• Directions
An exact transcription is needed, starting with the line that contains "help with Y." and ending with the last line of the records.

• Material supplied
────
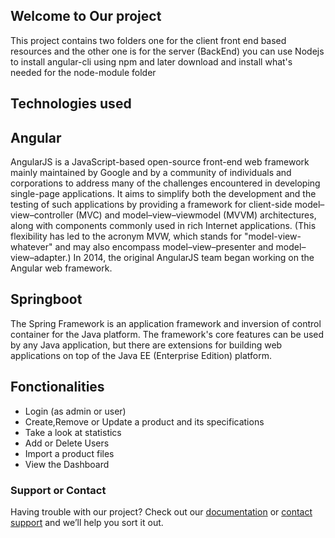 ## Welcome to Our project

This project contains two folders one for the client front end based resources and the other one is for the server (BackEnd)
you can use Nodejs to install angular-cli using npm and later download and install what's needed for the node-module folder


## Technologies used

## Angular

AngularJS is a JavaScript-based open-source front-end web framework mainly maintained by Google and by a community of individuals and corporations to address many of the challenges encountered in developing single-page applications. It aims to simplify both the development and the testing of such applications by providing a framework for client-side model–view–controller (MVC) and model–view–viewmodel (MVVM) architectures, along with components commonly used in rich Internet applications. (This flexibility has led to the acronym MVW, which stands for "model-view-whatever" and may also encompass model–view–presenter and model–view–adapter.) In 2014, the original AngularJS team began working on the Angular web framework. 


## Springboot

The Spring Framework is an application framework and inversion of control container for the Java platform. The framework's core features can be used by any Java application, but there are extensions for building web applications on top of the Java EE (Enterprise Edition) platform.


## Fonctionalities
- Login (as admin or user)
- Create,Remove or Update a product and its specifications
- Take a look at statistics
- Add or Delete Users
- Import a product files
- View the Dashboard

### Support or Contact

Having trouble with our project? Check out our [documentation]() or [contact support](https://github.com/wailchalabi/) and we’ll help you sort it out.
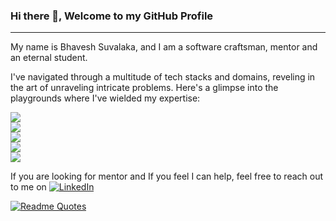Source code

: ### Hi there 👋, Welcome to my GitHub Profile
___

My name is Bhavesh Suvalaka, and I am a software craftsman, mentor 
and an eternal student. 

I've navigated through a multitude of tech stacks and domains, reveling in the art of unraveling intricate problems. 
Here's a glimpse into the playgrounds where I've wielded my expertise:

<img src="https://skillicons.dev/icons?i=java,kotlin,javascript,ts"/><br>
<img src="https://skillicons.dev/icons?i=graphql,spring,react"/><br>
<img src="https://skillicons.dev/icons?i=postgres,mongo,cassandra,redis,kafka"/> <br>
<img src="https://skillicons.dev/icons?i=docker,kubernetes,aws,terraform"/><br>
<img src="https://skillicons.dev/icons?i=linux,github,idea,nodejs"/> <br/>

If you are looking for mentor and If you feel I can help, feel
free to reach out to me on [![LinkedIn](https://skillicons.dev/icons?i=linkedin)](https://www.linkedin.com/in/bhavesh-suvalaka/)

[![Readme Quotes](https://quotes-github-readme.vercel.app/api?type=horizontal&theme=dark)]()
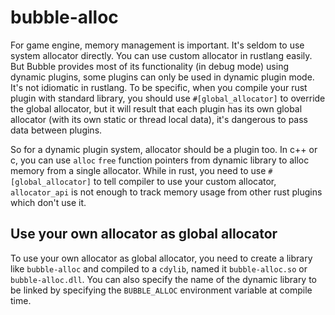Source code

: # bubble-alloc

For game engine, memory management is important. It's seldom to use system allocator directly. You can use custom allocator in rustlang easily. But Bubble provides most of its functionality (in debug mode) using dynamic plugins, some plugins can only be used in dynamic plugin mode. It's not idiomatic in rustlang. To be specific, when you compile your rust plugin with standard library, you should use `#[global_allocator]` to override the global allocator, but it will result that each plugin has its own global allocator (with its own static or thread local data), it's dangerous to pass data between plugins.

So for a dynamic plugin system, allocator should be a plugin too. In c++ or c, you can use `alloc` `free` function pointers from dynamic library to alloc memory from a single allocator. While in rust, you need to use `#[global_allocator]` to tell compiler to use your custom allocator, `allocator_api` is not enough to track memory usage from other rust plugins which don't use it.

## Use your own allocator as global allocator

To use your own allocator as global allocator, you need to create a library like `bubble-alloc` and compiled to a `cdylib`, named it `bubble-alloc.so` or `bubble-alloc.dll`. You can also specify the name of the dynamic library to be linked by specifying the `BUBBLE_ALLOC` environment variable at compile time.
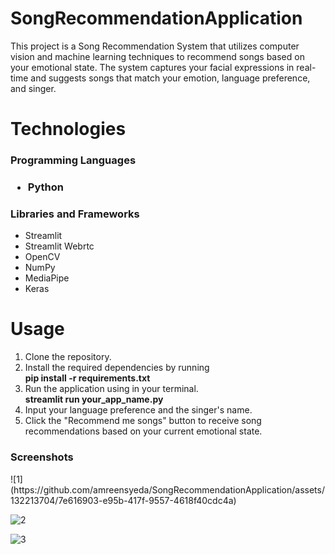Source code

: # SongRecommendationApplication
This project is a Song Recommendation System that utilizes computer vision and machine learning techniques to recommend songs based on your emotional state. The system captures your facial expressions in real-time and suggests songs that match your emotion, language preference, and singer.
# Technologies
<h3>Programming Languages<h3>
<ul>
  <li>Python</li>
</ul>
<h3>Libraries and Frameworks</h3>
<ul>
  <li>Streamlit</li>
  <li>Streamlit Webrtc</li>
  <li>OpenCV</li>
  <li>NumPy</li>
  <li>MediaPipe</li>
  <li>Keras</li>
</ul>
<h1>Usage</h1>
<ol>
  <li>Clone the repository.</li>
  <li>Install the required dependencies by running <br> <b>pip install -r requirements.txt</b></li>
  <li>Run the application using  in your terminal.<br> <b>streamlit run your_app_name.py</b></li>
  <li>Input your language preference and the singer's name.</li>
  <li>Click the "Recommend me songs" button to receive song recommendations based on your current emotional state.</li>
</ol>
<h3>Screenshots</h3>
![1](https://github.com/amreensyeda/SongRecommendationApplication/assets/132213704/7e616903-e95b-417f-9557-4618f40cdc4a)



![2](https://github.com/amreensyeda/SongRecommendationApplication/assets/132213704/59c7d463-3f20-49c5-a9f0-fe72dc697218)


![3](https://github.com/amreensyeda/SongRecommendationApplication/assets/132213704/c72a7936-8057-4f30-8d23-979e403f4c85)


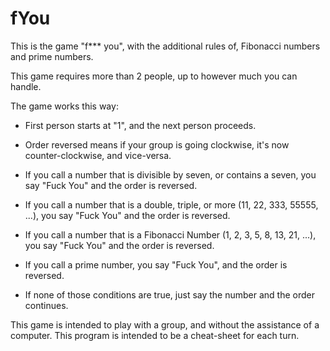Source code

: # fYou
This is the game "f*** you", with the additional rules of, Fibonacci numbers and prime numbers.

This game requires more than 2 people, up to however much you can handle.

The game works this way:

  - First person starts at "1", and the next person proceeds.

  - Order reversed means if your group is going clockwise, it's now counter-clockwise, and vice-versa.

  - If you call a number that is divisible by seven, or contains a seven, you say "Fuck You" and the order is reversed.

  - If you call a number that is a double, triple, or more (11, 22, 333, 55555, ...), you say "Fuck You" and the order
    is reversed.

  - If you call a number that is a Fibonacci Number (1, 2, 3, 5, 8, 13, 21, ...), you say "Fuck You" and the order
    is reversed.

  - If you call a prime number, you say "Fuck You", and the order is reversed.

  - If none of those conditions are true, just say the number and the order continues.

This game is intended to play with a group, and without the assistance of a computer. This program is intended to
be a cheat-sheet for each turn.
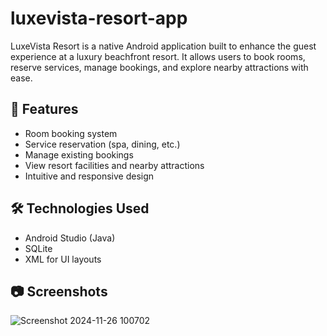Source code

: # luxevista-resort-app
LuxeVista Resort is a native Android application built to enhance the guest experience at a luxury beachfront resort. It allows users to book rooms, reserve services, manage bookings, and explore nearby attractions with ease.

## 📱 Features
- Room booking system
- Service reservation (spa, dining, etc.)
- Manage existing bookings
- View resort facilities and nearby attractions
- Intuitive and responsive design

## 🛠️ Technologies Used
- Android Studio (Java)
- SQLite
- XML for UI layouts

## 📷 Screenshots
![Screenshot 2024-11-26 100702](https://github.com/user-attachments/assets/f1ca2c97-2881-4539-b1a6-89bb1477e5f7)

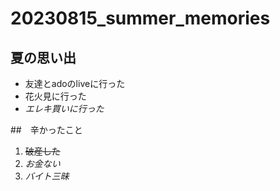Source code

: # 20230815_summer_memories
## 夏の思い出
* 友達とadoのliveに行った
* 花火見に行った
* _エレキ買いに行った_

##　辛かったこと
1. ~~破産した~~</br>
2. *お金ない*</br>
3. *バイト三昧*</br>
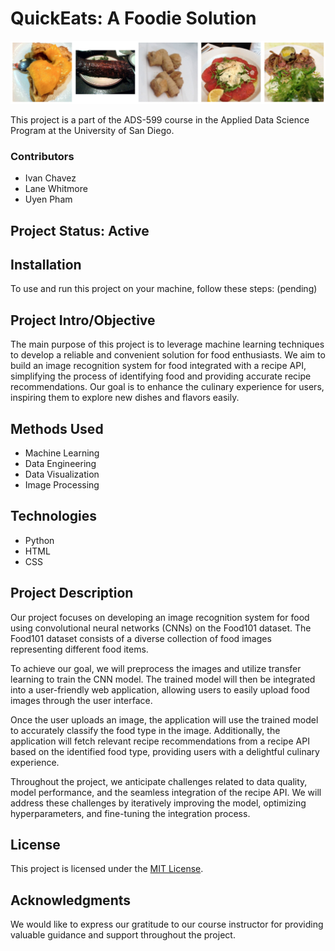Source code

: 

# **QuickEats: A Foodie Solution**
![Foodie Solution](images/readme/food101image3.png)

This project is a part of the ADS-599 course in the Applied Data Science Program at the University of San Diego.

### **Contributors**
* Ivan Chavez
* Lane Whitmore
* Uyen Pham

## Project Status: Active

## Installation
To use and run this project on your machine, follow these steps: (pending)


## Project Intro/Objective
The main purpose of this project is to leverage machine learning techniques to develop a reliable and convenient solution for food enthusiasts. We aim to build an image recognition system for food integrated with a recipe API, simplifying the process of identifying food and providing accurate recipe recommendations. Our goal is to enhance the culinary experience for users, inspiring them to explore new dishes and flavors easily.

## Methods Used
- Machine Learning
- Data Engineering
- Data Visualization
- Image Processing

## Technologies
- Python
- HTML
- CSS

## Project Description
Our project focuses on developing an image recognition system for food using convolutional neural networks (CNNs) on the Food101 dataset. The Food101 dataset consists of a diverse collection of food images representing different food items.

To achieve our goal, we will preprocess the images and utilize transfer learning to train the CNN model. The trained model will then be integrated into a user-friendly web application, allowing users to easily upload food images through the user interface.

Once the user uploads an image, the application will use the trained model to accurately classify the food type in the image. Additionally, the application will fetch relevant recipe recommendations from a recipe API based on the identified food type, providing users with a delightful culinary experience.

Throughout the project, we anticipate challenges related to data quality, model performance, and the seamless integration of the recipe API. We will address these challenges by iteratively improving the model, optimizing hyperparameters, and fine-tuning the integration process.

## License
This project is licensed under the [MIT License](LICENSE).

## Acknowledgments
We would like to express our gratitude to our course instructor for providing valuable guidance and support throughout the project. 
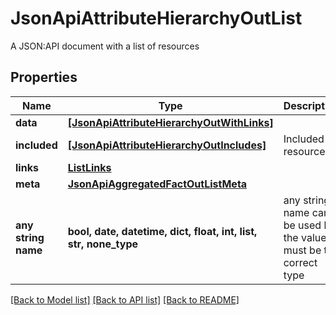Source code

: # JsonApiAttributeHierarchyOutList

A JSON:API document with a list of resources

## Properties
Name | Type | Description | Notes
------------ | ------------- | ------------- | -------------
**data** | [**[JsonApiAttributeHierarchyOutWithLinks]**](JsonApiAttributeHierarchyOutWithLinks.md) |  | 
**included** | [**[JsonApiAttributeHierarchyOutIncludes]**](JsonApiAttributeHierarchyOutIncludes.md) | Included resources | [optional] 
**links** | [**ListLinks**](ListLinks.md) |  | [optional] 
**meta** | [**JsonApiAggregatedFactOutListMeta**](JsonApiAggregatedFactOutListMeta.md) |  | [optional] 
**any string name** | **bool, date, datetime, dict, float, int, list, str, none_type** | any string name can be used but the value must be the correct type | [optional]

[[Back to Model list]](../README.md#documentation-for-models) [[Back to API list]](../README.md#documentation-for-api-endpoints) [[Back to README]](../README.md)


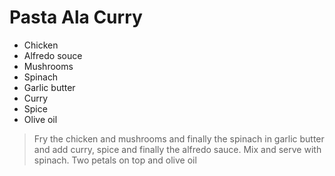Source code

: # Pasta Ala Curry
- Chicken
- Alfredo souce
- Mushrooms
- Spinach
- Garlic butter
- Curry
- Spice
- Olive oil

>Fry the chicken and mushrooms and finally the spinach in garlic butter and add curry, spice and finally the alfredo sauce.
Mix and serve with spinach.
Two petals on top and olive oil
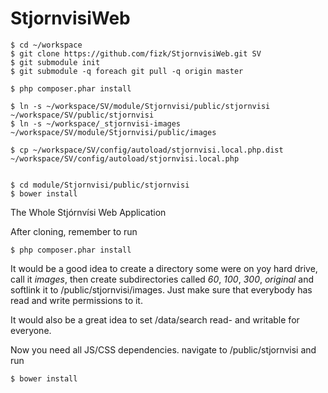 StjornvisiWeb
=============







	$ cd ~/workspace
	$ git clone https://github.com/fizk/StjornvisiWeb.git SV
	$ git submodule init
	$ git submodule -q foreach git pull -q origin master

    $ php composer.phar install

	$ ln -s ~/workspace/SV/module/Stjornvisi/public/stjornvisi ~/workspace/SV/public/stjornvisi
	$ ln -s ~/workspace/_stjornvisi-images ~/workspace/SV/module/Stjornvisi/public/images

	$ cp ~/workspace/SV/config/autoload/stjornvisi.local.php.dist ~/workspace/SV/config/autoload/stjornvisi.local.php


    $ cd module/Stjornvisi/public/stjornvisi
    $ bower install


The Whole Stjórnvísi Web Application

After cloning, remember to run

    $ php composer.phar install

It would be a good idea to create a directory some were on yoy hard drive, call it *images*, then create subdirectories
called *60*, *100*, *300*, *original* and softlink it to /public/stjornvisi/images. Just make sure that everybody has
read and write permissions to it.

It would also be a great idea to set /data/search read- and writable for everyone.

Now you need all JS/CSS dependencies. navigate to /public/stjornvisi and run

    $ bower install


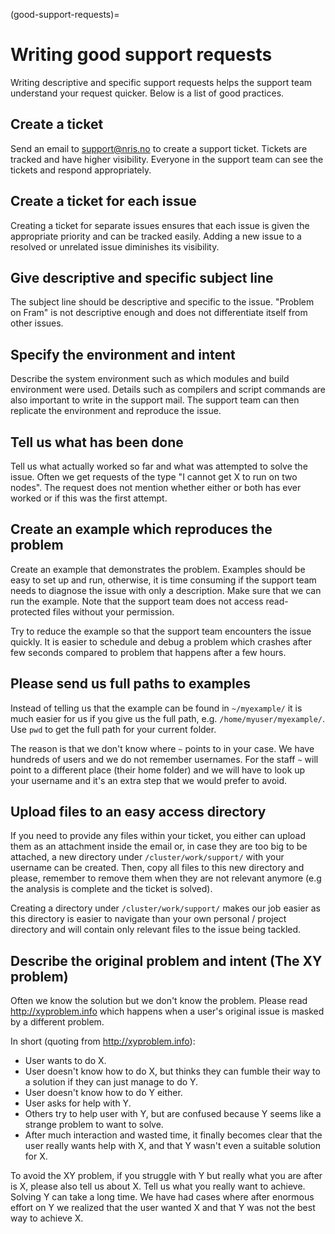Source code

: (good-support-requests)=

# Writing good support requests

Writing descriptive and specific support requests helps the support team
understand your request quicker. Below is a list of good practices.


## Create a ticket

Send an email to [support@nris.no](mailto:support@nris.no) to create a support ticket. Tickets
are tracked and have higher visibility. Everyone in the support team can see
the tickets and respond appropriately.


## Create a ticket for each issue

Creating a ticket for separate issues ensures that each issue is given the
appropriate priority and can be tracked easily. Adding a new issue to a
resolved or unrelated issue diminishes its visibility.


## Give descriptive and specific subject line

The subject line should be descriptive and specific to the issue. "Problem on
Fram" is not descriptive enough and does not differentiate itself from other
issues.


## Specify the environment and intent

Describe the system environment such as which modules and build environment
were used. Details such as compilers and script commands are also important to
write in the support mail. The support team can then replicate the environment
and reproduce the issue.


## Tell us what has been done

Tell us what actually worked so far and what was attempted to solve the issue.
Often we get requests of the type "I cannot get X to run on two nodes". The
request does not mention whether either or both has ever worked or if this was
the first attempt.


## Create an example which reproduces the problem

Create an example that demonstrates the problem. Examples should be easy to set
up and run, otherwise, it is time consuming if the support team needs to
diagnose the issue with only a description. Make sure that we can run the
example. Note that the support team does not access read-protected files
without your permission.

Try to reduce the example so that the support team encounters the issue
quickly. It is easier to schedule and debug a problem which crashes after few
seconds compared to problem that happens after a few hours.


## Please send us full paths to examples

Instead of telling us that the example can be found in `~/myexample/` it is
much easier for us if you give us the full path, e.g.
`/home/myuser/myexample/`.
Use `pwd` to get the full path for your current folder.

The reason is that we don't know where `~` points to in your case. We have
hundreds of users and we do not remember usernames. For the staff `~` will
point to a different place (their home folder) and we will have to look up your
username and it's an extra step that we would prefer to avoid.

## Upload files to an easy access directory

If you need to provide any files within your ticket, you either can upload them as an attachment inside the email or, in case they are too big to be attached, a new directory under `/cluster/work/support/` with your username can be created. 
Then, copy all files to this new directory and please, remember to remove them when they are not relevant anymore (e.g the analysis is complete and the ticket is solved). 

Creating a directory under `/cluster/work/support/` makes our job easier as this directory is easier to navigate than your own personal / project directory and will contain only relevant files to the issue being tackled.


## Describe the original problem and intent (The XY problem)

Often we know the solution but we don't know the problem. Please read
<http://xyproblem.info> which happens when a user's original issue is masked
by a different problem.

In short (quoting from <http://xyproblem.info>):

-   User wants to do X.
-   User doesn't know how to do X, but thinks they can fumble their way
    to a solution if they can just manage to do Y.
-   User doesn't know how to do Y either.
-   User asks for help with Y.
-   Others try to help user with Y, but are confused because Y seems
    like a strange problem to want to solve.
-   After much interaction and wasted time, it finally becomes clear
    that the user really wants help with X, and that Y wasn't even a
    suitable solution for X.

To avoid the XY problem, if you struggle with Y but really what you are
after is X, please also tell us about X. Tell us what you really want to
achieve. Solving Y can take a long time. We have had cases where after
enormous effort on Y we realized that the user wanted X and that Y was
not the best way to achieve X.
────
• Task solution
-   User asks for help with Y.
-   Others try to help user with Y, but are confused because Y seems
    like a strange problem to want to solve.
-   After much interaction and wasted time, it finally becomes clear
    that the user really wants help with X, and that Y wasn't even a
    suitable solution for X.

To avoid the XY problem, if you struggle with Y but really what you are
after is X, please also tell us about X. Tell us what you really want to
achieve. Solving Y can take a long time. We have had cases where after
enormous effort on Y we realized that the user wanted X and that Y was
not the best way to achieve X.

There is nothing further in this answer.